DATA FOR THIS EXERCISE
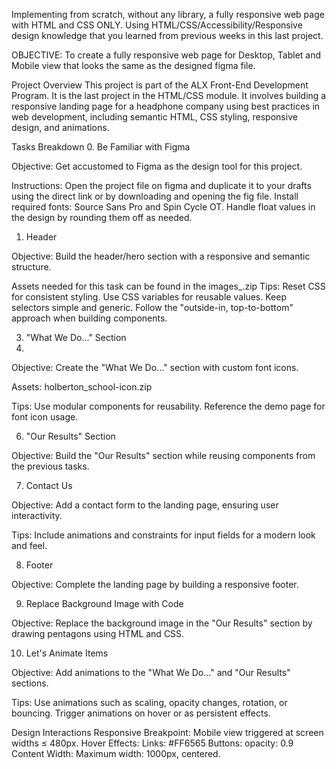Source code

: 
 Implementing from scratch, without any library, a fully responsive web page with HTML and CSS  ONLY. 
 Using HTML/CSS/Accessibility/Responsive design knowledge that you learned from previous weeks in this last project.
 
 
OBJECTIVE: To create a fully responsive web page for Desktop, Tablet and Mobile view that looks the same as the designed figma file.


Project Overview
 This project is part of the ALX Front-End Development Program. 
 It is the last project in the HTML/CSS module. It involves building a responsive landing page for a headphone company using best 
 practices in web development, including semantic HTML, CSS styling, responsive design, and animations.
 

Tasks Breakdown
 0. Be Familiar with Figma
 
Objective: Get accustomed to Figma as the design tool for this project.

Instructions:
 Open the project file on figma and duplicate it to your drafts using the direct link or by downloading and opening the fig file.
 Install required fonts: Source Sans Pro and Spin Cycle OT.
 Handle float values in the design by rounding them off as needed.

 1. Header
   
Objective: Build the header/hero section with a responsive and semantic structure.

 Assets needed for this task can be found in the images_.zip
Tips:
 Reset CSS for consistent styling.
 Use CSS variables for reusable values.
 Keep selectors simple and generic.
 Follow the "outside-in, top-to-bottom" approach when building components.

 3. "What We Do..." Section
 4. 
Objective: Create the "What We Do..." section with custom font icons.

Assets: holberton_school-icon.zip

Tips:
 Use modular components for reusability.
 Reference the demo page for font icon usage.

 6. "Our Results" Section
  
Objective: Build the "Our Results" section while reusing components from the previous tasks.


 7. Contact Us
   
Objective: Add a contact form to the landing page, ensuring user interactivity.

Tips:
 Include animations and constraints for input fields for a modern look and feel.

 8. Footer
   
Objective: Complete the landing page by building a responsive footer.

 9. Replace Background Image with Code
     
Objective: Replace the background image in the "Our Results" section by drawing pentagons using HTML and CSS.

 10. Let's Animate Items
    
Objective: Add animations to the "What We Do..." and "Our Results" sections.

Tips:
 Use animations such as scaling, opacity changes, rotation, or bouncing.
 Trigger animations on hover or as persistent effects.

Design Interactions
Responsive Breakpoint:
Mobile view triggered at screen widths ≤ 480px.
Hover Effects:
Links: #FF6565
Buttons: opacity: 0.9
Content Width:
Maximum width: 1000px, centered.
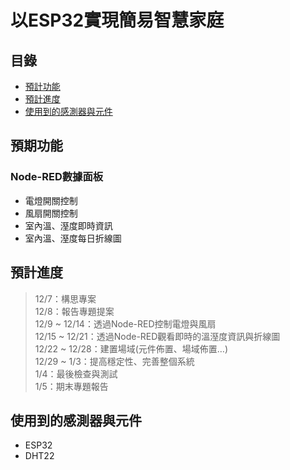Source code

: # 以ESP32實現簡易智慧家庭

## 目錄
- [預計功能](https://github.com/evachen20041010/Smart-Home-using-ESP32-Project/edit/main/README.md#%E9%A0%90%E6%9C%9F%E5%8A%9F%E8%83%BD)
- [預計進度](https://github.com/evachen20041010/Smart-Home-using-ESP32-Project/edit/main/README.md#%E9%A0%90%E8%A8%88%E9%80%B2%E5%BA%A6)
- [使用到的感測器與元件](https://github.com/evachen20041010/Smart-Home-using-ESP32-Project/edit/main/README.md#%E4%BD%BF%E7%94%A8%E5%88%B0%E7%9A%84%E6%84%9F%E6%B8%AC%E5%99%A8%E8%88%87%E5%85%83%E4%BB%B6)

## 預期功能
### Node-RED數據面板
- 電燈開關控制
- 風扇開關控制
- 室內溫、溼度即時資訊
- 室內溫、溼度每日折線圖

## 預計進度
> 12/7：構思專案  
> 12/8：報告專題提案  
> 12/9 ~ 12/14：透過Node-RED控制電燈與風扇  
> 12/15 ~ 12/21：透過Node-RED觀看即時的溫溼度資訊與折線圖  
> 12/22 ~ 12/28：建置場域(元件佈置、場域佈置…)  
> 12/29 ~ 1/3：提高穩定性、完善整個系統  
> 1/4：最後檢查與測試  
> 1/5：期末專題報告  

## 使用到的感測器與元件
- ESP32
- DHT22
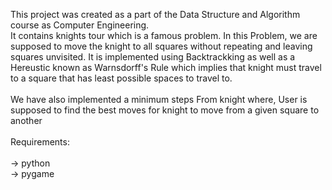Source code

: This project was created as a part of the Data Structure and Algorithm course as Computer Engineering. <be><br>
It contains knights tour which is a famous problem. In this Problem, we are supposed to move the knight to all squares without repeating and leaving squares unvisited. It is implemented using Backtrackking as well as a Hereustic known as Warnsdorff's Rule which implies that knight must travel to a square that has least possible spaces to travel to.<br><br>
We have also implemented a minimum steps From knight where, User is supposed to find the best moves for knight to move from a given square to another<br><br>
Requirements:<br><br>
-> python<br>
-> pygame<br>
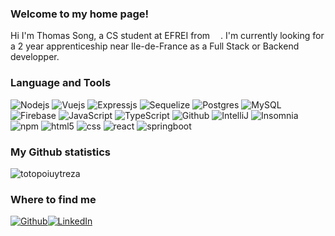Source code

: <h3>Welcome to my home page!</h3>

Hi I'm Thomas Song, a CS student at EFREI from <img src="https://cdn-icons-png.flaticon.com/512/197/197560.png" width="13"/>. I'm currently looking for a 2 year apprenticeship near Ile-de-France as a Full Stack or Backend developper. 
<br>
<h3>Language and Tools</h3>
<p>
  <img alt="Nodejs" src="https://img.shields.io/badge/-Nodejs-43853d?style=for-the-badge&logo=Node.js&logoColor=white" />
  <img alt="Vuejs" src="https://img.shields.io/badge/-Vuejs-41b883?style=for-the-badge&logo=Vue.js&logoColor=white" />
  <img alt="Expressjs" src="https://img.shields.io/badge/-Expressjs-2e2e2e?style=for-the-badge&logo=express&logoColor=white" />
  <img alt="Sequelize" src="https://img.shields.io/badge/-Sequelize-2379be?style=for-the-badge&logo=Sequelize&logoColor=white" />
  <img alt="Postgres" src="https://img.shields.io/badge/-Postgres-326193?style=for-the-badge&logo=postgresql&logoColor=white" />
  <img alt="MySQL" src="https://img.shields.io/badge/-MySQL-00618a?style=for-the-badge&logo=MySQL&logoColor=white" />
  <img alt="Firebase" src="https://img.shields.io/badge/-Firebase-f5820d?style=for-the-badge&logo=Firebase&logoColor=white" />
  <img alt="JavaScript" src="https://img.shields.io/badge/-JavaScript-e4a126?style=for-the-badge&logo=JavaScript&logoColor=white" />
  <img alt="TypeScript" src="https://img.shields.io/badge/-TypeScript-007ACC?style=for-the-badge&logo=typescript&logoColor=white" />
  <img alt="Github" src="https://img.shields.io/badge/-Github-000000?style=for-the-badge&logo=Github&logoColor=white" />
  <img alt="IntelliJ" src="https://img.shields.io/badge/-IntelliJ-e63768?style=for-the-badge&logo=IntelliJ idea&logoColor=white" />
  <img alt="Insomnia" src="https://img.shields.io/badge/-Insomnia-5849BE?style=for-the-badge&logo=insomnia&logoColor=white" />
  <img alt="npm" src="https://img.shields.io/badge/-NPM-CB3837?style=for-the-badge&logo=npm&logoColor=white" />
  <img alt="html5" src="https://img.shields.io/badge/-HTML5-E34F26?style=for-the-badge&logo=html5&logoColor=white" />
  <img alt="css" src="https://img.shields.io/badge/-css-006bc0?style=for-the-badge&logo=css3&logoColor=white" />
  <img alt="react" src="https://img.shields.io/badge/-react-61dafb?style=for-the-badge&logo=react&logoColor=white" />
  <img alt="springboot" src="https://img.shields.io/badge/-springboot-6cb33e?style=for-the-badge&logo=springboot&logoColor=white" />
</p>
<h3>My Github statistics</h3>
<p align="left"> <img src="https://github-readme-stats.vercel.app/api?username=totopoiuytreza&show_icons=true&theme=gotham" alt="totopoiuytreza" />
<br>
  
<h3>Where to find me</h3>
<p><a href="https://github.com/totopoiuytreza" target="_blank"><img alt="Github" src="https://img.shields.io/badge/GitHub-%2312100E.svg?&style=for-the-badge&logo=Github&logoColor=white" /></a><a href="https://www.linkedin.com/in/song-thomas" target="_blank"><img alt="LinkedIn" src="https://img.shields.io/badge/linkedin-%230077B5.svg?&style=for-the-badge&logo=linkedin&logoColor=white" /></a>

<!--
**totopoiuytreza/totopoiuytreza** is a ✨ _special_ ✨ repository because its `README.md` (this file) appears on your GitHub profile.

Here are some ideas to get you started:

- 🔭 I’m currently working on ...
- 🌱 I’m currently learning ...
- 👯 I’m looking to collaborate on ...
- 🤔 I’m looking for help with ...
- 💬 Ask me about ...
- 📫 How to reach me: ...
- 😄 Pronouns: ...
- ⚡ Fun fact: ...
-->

TASK PROMPT
Write out exactly the lines above between the one with "Mobile view triggered" and the one with "### Node-RED數據面板", inclusive, with pictures left out.

ANSWER SPACE
Mobile view triggered at screen widths ≤ 480px.
Hover Effects:
Links: #FF6565
Buttons: opacity: 0.9
Content Width:
Maximum width: 1000px, centered.
Source code

: # 以ESP32實現簡易智慧家庭

## 目錄
- [預計功能](https://github.com/evachen20041010/Smart-Home-using-ESP32-Project/edit/main/README.md#%E9%A0%90%E6%9C%9F%E5%8A%9F%E8%83%BD)
- [預計進度](https://github.com/evachen20041010/Smart-Home-using-ESP32-Project/edit/main/README.md#%E9%A0%90%E8%A8%88%E9%80%B2%E5%BA%A6)
- [使用到的感測器與元件](https://github.com/evachen20041010/Smart-Home-using-ESP32-Project/edit/main/README.md#%E4%BD%BF%E7%94%A8%E5%88%B0%E7%9A%84%E6%84%9F%E6%B8%AC%E5%99%A8%E8%88%87%E5%85%83%E4%BB%B6)

## 預期功能
### Node-RED數據面板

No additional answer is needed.